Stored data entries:
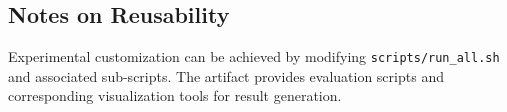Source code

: 




\subsection{Notes on Reusability}

Experimental customization can be achieved by modifying \texttt{scripts/run\_all.sh} and associated sub-scripts. The artifact provides evaluation scripts and corresponding visualization tools for result generation.

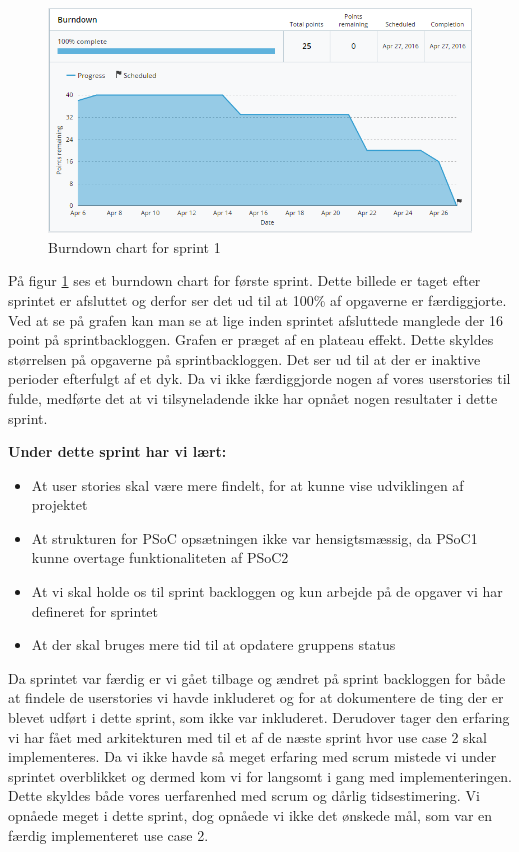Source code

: \documentclass[a4paper,oneside,article]{memoir}
\begin{document}
	\begin{figure}[H]
		\centering
		\includegraphics[width=\textwidth]{Projektgennemfoerelse/images/burndown1}
		\caption{Burndown chart for sprint 1}
		\label{ref:Burndown1}
	\end{figure}
	
	På figur \ref{ref:Burndown1} ses et burndown chart for første sprint. Dette billede er taget efter sprintet er afsluttet og derfor ser det ud til at 100\% af opgaverne er færdiggjorte. Ved at se på grafen kan man se at lige  inden sprintet afsluttede manglede der 16 point på sprintbackloggen. Grafen er præget af en plateau effekt. Dette skyldes størrelsen på opgaverne på sprintbackloggen. Det ser ud til at der er inaktive perioder efterfulgt af et dyk. Da vi ikke færdiggjorde nogen af vores userstories til fulde, medførte det at vi tilsyneladende ikke har opnået nogen resultater i dette sprint.  \newline
	
	\textbf{Under dette sprint har vi lært:}
	\begin{itemize}
		\item At user stories skal være mere findelt, for at kunne vise udviklingen af projektet
		\item At strukturen for PSoC opsætningen ikke var hensigtsmæssig, da PSoC1 kunne overtage funktionaliteten af PSoC2
		\item At vi skal holde os til sprint backloggen og kun arbejde på de opgaver vi har defineret for sprintet
		\item At der skal bruges mere tid til at opdatere gruppens status
	\end{itemize}
	
	Da sprintet var færdig er vi gået tilbage og ændret på sprint backloggen for både at findele de userstories vi havde inkluderet og for at dokumentere de ting der er blevet udført i dette sprint, som ikke var inkluderet. Derudover tager den erfaring vi har fået med arkitekturen med til et af de næste sprint hvor use case 2 skal implementeres. Da vi ikke havde så meget erfaring med scrum mistede vi under sprintet overblikket og dermed kom vi for langsomt i gang med implementeringen. Dette skyldes både vores uerfarenhed med scrum og dårlig tidsestimering. Vi opnåede meget i dette sprint, dog opnåede vi ikke det ønskede mål, som var en færdig implementeret use case 2. 
	
\end{document}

# Exercise goal
Should a record include a picture, drop the picture and write out the remainder exactly.

# Response to this task
Source code

: 




\subsection{Notes on Reusability}

Experimental customization can be achieved by modifying \texttt{scripts/run\_all.sh} and associated sub-scripts. The artifact provides evaluation scripts and corresponding visualization tools for result generation.

Source code

: \documentclass[a4paper,oneside,article]{memoir}
\begin{document}
	\begin{figure}[H]
		\centering
		\includegraphics[width=\textwidth]{Projektgennemfoerelse/images/burndown1}
		\caption{Burndown chart for sprint 1}
		\label{ref:Burndown1}
	\end{figure}
	
	På figur \ref{ref:Burndown1} ses et burndown chart for første sprint. Dette billede er taget efter sprintet er afsluttet og derfor ser det ud til at 100\% af opgaverne er færdiggjorte. Ved at se på grafen kan man se at lige  inden sprintet afsluttede manglede der 16 point på sprintbackloggen. Grafen er præget af en plateau effekt. Dette skyldes størrelsen på opgaverne på sprintbackloggen. Det ser ud til at der er inaktive perioder efterfulgt af et dyk. Da vi ikke færdiggjorde nogen af vores userstories til fulde, medførte det at vi tilsyneladende ikke har opnået nogen resultater i dette sprint.  \newline
	
	\textbf{Under dette sprint har vi lært:}
	\begin{itemize}
		\item At user stories skal være mere findelt, for at kunne vise udviklingen af projektet
		\item At strukturen for PSoC opsætningen ikke var hensigtsmæssig, da PSoC1 kunne overtage funktionaliteten af PSoC2
		\item At vi skal holde os til sprint backloggen og kun arbejde på de opgaver vi har defineret for sprintet
		\item At der skal bruges mere tid til at opdatere gruppens status
	\end{itemize}
	
	Da sprintet var færdig er vi gået tilbage og ændret på sprint backloggen for både at findele de userstories vi havde inkluderet og for at dokumentere de ting der er blevet udført i dette sprint, som ikke var inkluderet. Derudover tager den erfaring vi har fået med arkitekturen med til et af de næste sprint hvor use case 2 skal implementeres. Da vi ikke havde så meget erfaring med scrum mistede vi under sprintet overblikket og dermed kom vi for langsomt i gang med implementeringen. Dette skyldes både vores uerfarenhed med scrum og dårlig tidsestimering. Vi opnåede meget i dette sprint, dog opnåede vi ikke det ønskede mål, som var en færdig implementeret use case 2. 
	
\end{document}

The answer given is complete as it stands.